O estudo das intenções dos emissores desse currículo evidenciou que ele se subordina a fatores econômicos, culturais e políticos que não podem ser ignorados. Diante disso, a conclusão a que chego é a de que o problema do endereçamento curricular vincula-se ás formas de exercício do poder. Como os modos de exercício do poder decorrem do humano, consciente e livre, ao contrário da carta, que tem "endereço certo", o currículo, ao ser endereçado, tanto pode acertar quanto errar o seu alvo.

Assim, se esse currículo pensa-se a si mesmo como inovação curricular, por assumir temáticas transversais, a parte disciplinar que o enrijece desfaz essa pretensão.

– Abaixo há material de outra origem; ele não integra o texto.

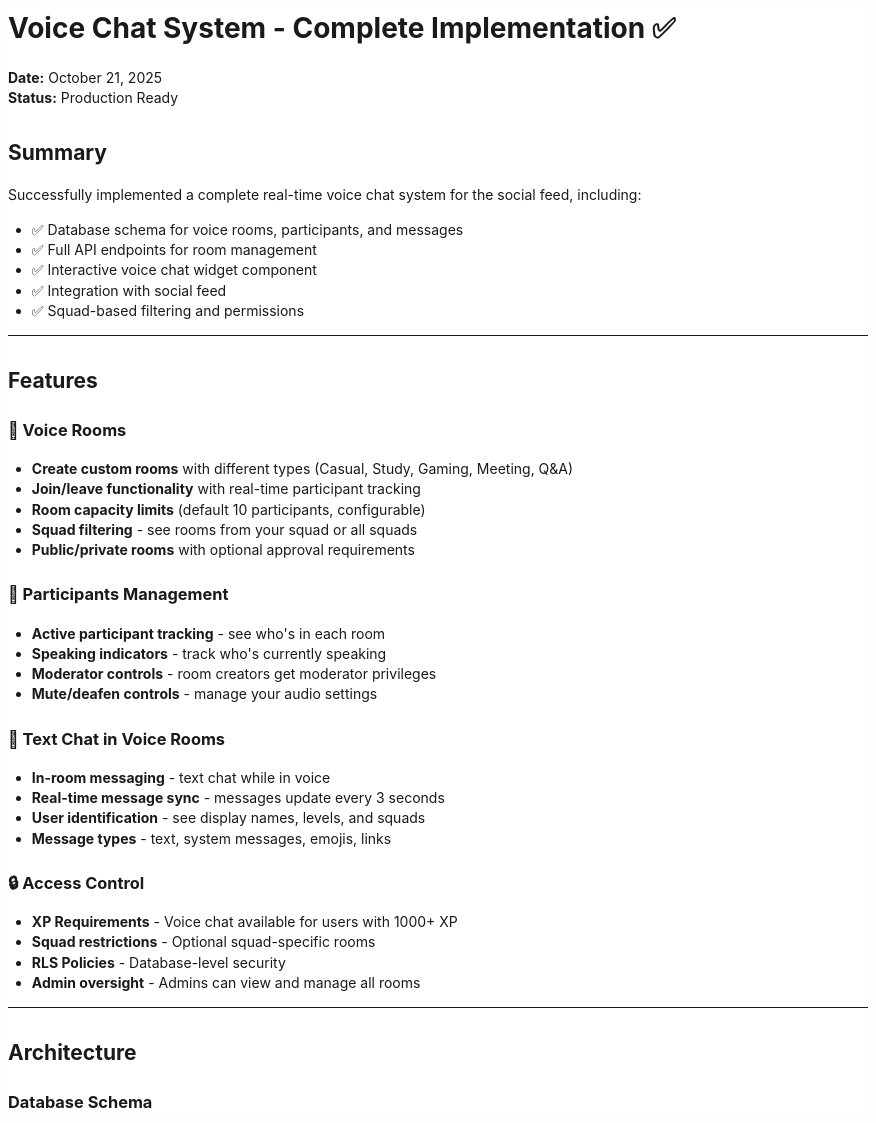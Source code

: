 # Voice Chat System - Complete Implementation ✅
**Date:** October 21, 2025  
**Status:** Production Ready

## Summary

Successfully implemented a complete real-time voice chat system for the social feed, including:
- ✅ Database schema for voice rooms, participants, and messages
- ✅ Full API endpoints for room management
- ✅ Interactive voice chat widget component
- ✅ Integration with social feed
- ✅ Squad-based filtering and permissions

---

## Features

### 🎤 Voice Rooms
- **Create custom rooms** with different types (Casual, Study, Gaming, Meeting, Q&A)
- **Join/leave functionality** with real-time participant tracking
- **Room capacity limits** (default 10 participants, configurable)
- **Squad filtering** - see rooms from your squad or all squads
- **Public/private rooms** with optional approval requirements

### 👥 Participants Management
- **Active participant tracking** - see who's in each room
- **Speaking indicators** - track who's currently speaking
- **Moderator controls** - room creators get moderator privileges
- **Mute/deafen controls** - manage your audio settings

### 💬 Text Chat in Voice Rooms
- **In-room messaging** - text chat while in voice
- **Real-time message sync** - messages update every 3 seconds
- **User identification** - see display names, levels, and squads
- **Message types** - text, system messages, emojis, links

### 🔒 Access Control
- **XP Requirements** - Voice chat available for users with 1000+ XP
- **Squad restrictions** - Optional squad-specific rooms
- **RLS Policies** - Database-level security
- **Admin oversight** - Admins can view and manage all rooms

---

## Architecture

### Database Schema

Por outro lado, parece evidente que esse currículo pensa que os seus alvos são o trabalhador e o consumidor liberais, em uma concepção que os aglutina no conceito de cidadão a ser formado para as sociedades de mercado.

Em face dele, então, se assumida uma postura crítica e criticizadora, o que professor e estudante podem pensar em fazer é tomá-lo como um construto (um conceito consensualizado) voltado ao controle, á docilização e ao disciplinamento de nossos estudantes, visando a atender aos interesses da sociedade capitalista, como parece acontecer desde que a história registra o processo de massificação da instituição escolar, a qual tem separado a criança do grupo familiar adulto para, sob o comando estatal, forjar sujeitos produtivos á sociedade administrada.

Se assim é e se o que decide o significado de um currículo é o índice de empoderamento das ações que se desenvolvem com base nele e nele referenciadas, podendo ser no sentido de legitimá-lo ou negá-lo, então é o caso de estudante e professor pensarem em uma postura crítica diante dele.